▶ **Aim of the exercise**:
Output the records. Match them exactly.
[Data provided Boundary: Start]
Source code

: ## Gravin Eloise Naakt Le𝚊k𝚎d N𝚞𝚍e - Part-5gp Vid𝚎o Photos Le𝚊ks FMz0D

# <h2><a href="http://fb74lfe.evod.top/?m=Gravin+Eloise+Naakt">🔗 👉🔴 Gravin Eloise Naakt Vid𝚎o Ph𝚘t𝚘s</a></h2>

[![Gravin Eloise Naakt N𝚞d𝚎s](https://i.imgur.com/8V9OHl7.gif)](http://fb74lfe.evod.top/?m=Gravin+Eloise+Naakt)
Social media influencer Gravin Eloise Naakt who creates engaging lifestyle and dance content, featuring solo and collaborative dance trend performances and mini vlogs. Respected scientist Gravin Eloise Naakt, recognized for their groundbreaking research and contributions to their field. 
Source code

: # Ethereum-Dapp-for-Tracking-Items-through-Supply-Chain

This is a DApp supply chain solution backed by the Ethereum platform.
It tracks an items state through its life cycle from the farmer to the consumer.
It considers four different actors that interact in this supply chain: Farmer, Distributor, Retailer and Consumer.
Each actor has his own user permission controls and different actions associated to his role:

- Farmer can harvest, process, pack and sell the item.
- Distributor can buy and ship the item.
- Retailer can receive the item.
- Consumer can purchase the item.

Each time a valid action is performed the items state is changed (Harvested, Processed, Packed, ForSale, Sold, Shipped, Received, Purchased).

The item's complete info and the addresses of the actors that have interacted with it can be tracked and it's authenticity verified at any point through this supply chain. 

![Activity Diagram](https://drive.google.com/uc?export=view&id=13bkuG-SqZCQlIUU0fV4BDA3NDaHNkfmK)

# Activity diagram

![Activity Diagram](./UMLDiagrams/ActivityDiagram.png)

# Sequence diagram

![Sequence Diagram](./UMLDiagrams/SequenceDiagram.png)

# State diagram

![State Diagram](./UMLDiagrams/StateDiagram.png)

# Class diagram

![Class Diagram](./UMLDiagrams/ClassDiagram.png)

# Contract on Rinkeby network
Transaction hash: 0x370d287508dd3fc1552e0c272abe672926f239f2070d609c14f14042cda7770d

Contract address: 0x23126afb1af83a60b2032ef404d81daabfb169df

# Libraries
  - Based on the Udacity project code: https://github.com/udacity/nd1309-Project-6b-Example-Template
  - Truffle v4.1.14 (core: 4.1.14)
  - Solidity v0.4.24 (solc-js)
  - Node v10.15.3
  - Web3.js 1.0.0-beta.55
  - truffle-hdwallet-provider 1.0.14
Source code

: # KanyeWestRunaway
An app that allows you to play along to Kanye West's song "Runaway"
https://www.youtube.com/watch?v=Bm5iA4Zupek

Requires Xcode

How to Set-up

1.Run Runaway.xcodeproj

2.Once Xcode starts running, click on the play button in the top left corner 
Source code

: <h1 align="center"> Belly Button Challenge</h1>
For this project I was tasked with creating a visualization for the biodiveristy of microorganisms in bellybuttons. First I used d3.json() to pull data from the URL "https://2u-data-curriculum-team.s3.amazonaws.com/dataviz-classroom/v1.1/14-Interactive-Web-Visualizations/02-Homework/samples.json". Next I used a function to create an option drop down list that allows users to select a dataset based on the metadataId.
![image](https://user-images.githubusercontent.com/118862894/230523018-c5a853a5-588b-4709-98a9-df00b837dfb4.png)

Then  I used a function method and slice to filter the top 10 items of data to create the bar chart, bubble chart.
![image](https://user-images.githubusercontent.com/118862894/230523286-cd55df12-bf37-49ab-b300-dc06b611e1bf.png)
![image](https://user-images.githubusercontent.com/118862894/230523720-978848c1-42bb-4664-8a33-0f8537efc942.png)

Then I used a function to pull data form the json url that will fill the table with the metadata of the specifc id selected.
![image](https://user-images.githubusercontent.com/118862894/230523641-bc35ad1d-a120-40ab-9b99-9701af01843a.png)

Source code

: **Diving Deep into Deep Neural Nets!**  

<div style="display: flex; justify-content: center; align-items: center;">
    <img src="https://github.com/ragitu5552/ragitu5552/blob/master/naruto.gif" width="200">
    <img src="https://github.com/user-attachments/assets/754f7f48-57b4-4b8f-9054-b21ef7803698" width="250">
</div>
[Data provided Boundary: End]
▶ **Exercise answer**:
Source code

: ## Gravin Eloise Naakt Le𝚊k𝚎d N𝚞𝚍e - Part-5gp Vid𝚎o Photos Le𝚊ks FMz0D

# <h2><a href="http://fb74lfe.evod.top/?m=Gravin+Eloise+Naakt">🔗 👉🔴 Gravin Eloise Naakt Vid𝚎o Ph𝚘t𝚘s</a></h2>

[![Gravin Eloise Naakt N𝚞d𝚎s](https://i.imgur.com/8V9OHl7.gif)](http://fb74lfe.evod.top/?m=Gravin+Eloise+Naakt)
Social media influencer Gravin Eloise Naakt who creates engaging lifestyle and dance content, featuring solo and collaborative dance trend performances and mini vlogs. Respected scientist Gravin Eloise Naakt, recognized for their groundbreaking research and contributions to their field. 
Source code

: # Ethereum-Dapp-for-Tracking-Items-through-Supply-Chain

This is a DApp supply chain solution backed by the Ethereum platform.
It tracks an items state through its life cycle from the farmer to the consumer.
It considers four different actors that interact in this supply chain: Farmer, Distributor, Retailer and Consumer.
Each actor has his own user permission controls and different actions associated to his role:

- Farmer can harvest, process, pack and sell the item.
- Distributor can buy and ship the item.
- Retailer can receive the item.
- Consumer can purchase the item.

Each time a valid action is performed the items state is changed (Harvested, Processed, Packed, ForSale, Sold, Shipped, Received, Purchased).

The item's complete info and the addresses of the actors that have interacted with it can be tracked and it's authenticity verified at any point through this supply chain. 

![Activity Diagram](https://drive.google.com/uc?export=view&id=13bkuG-SqZCQlIUU0fV4BDA3NDaHNkfmK)

# Activity diagram

![Activity Diagram](./UMLDiagrams/ActivityDiagram.png)

# Sequence diagram

![Sequence Diagram](./UMLDiagrams/SequenceDiagram.png)

# State diagram

![State Diagram](./UMLDiagrams/StateDiagram.png)

# Class diagram

![Class Diagram](./UMLDiagrams/ClassDiagram.png)

# Contract on Rinkeby network
Transaction hash: 0x370d287508dd3fc1552e0c272abe672926f239f2070d609c14f14042cda7770d

Contract address: 0x23126afb1af83a60b2032ef404d81daabfb169df

# Libraries
  - Based on the Udacity project code: https://github.com/udacity/nd1309-Project-6b-Example-Template
  - Truffle v4.1.14 (core: 4.1.14)
  - Solidity v0.4.24 (solc-js)
  - Node v10.15.3
  - Web3.js 1.0.0-beta.55
  - truffle-hdwallet-provider 1.0.14
Source code

: # KanyeWestRunaway
An app that allows you to play along to Kanye West's song "Runaway"
https://www.youtube.com/watch?v=Bm5iA4Zupek

Requires Xcode

How to Set-up

1.Run Runaway.xcodeproj

2.Once Xcode starts running, click on the play button in the top left corner 
Source code

: <h1 align="center"> Belly Button Challenge</h1>
For this project I was tasked with creating a visualization for the biodiveristy of microorganisms in bellybuttons. First I used d3.json() to pull data from the URL "https://2u-data-curriculum-team.s3.amazonaws.com/dataviz-classroom/v1.1/14-Interactive-Web-Visualizations/02-Homework/samples.json". Next I used a function to create an option drop down list that allows users to select a dataset based on the metadataId.
![image](https://user-images.githubusercontent.com/118862894/230523018-c5a853a5-588b-4709-98a9-df00b837dfb4.png)

Then  I used a function method and slice to filter the top 10 items of data to create the bar chart, bubble chart.
![image](https://user-images.githubusercontent.com/118862894/230523286-cd55df12-bf37-49ab-b300-dc06b611e1bf.png)
![image](https://user-images.githubusercontent.com/118862894/230523720-978848c1-42bb-4664-8a33-0f8537efc942.png)

Then I used a function to pull data form the json url that will fill the table with the metadata of the specifc id selected.
![image](https://user-images.githubusercontent.com/118862894/230523641-bc35ad1d-a120-40ab-9b99-9701af01843a.png)

Source code

: **Diving Deep into Deep Neural Nets!**  

<div style="display: flex; justify-content: center; align-items: center;">
    <img src="https://github.com/ragitu5552/ragitu5552/blob/master/naruto.gif" width="200">
    <img src="https://github.com/user-attachments/assets/754f7f48-57b4-4b8f-9054-b21ef7803698" width="250">
</div>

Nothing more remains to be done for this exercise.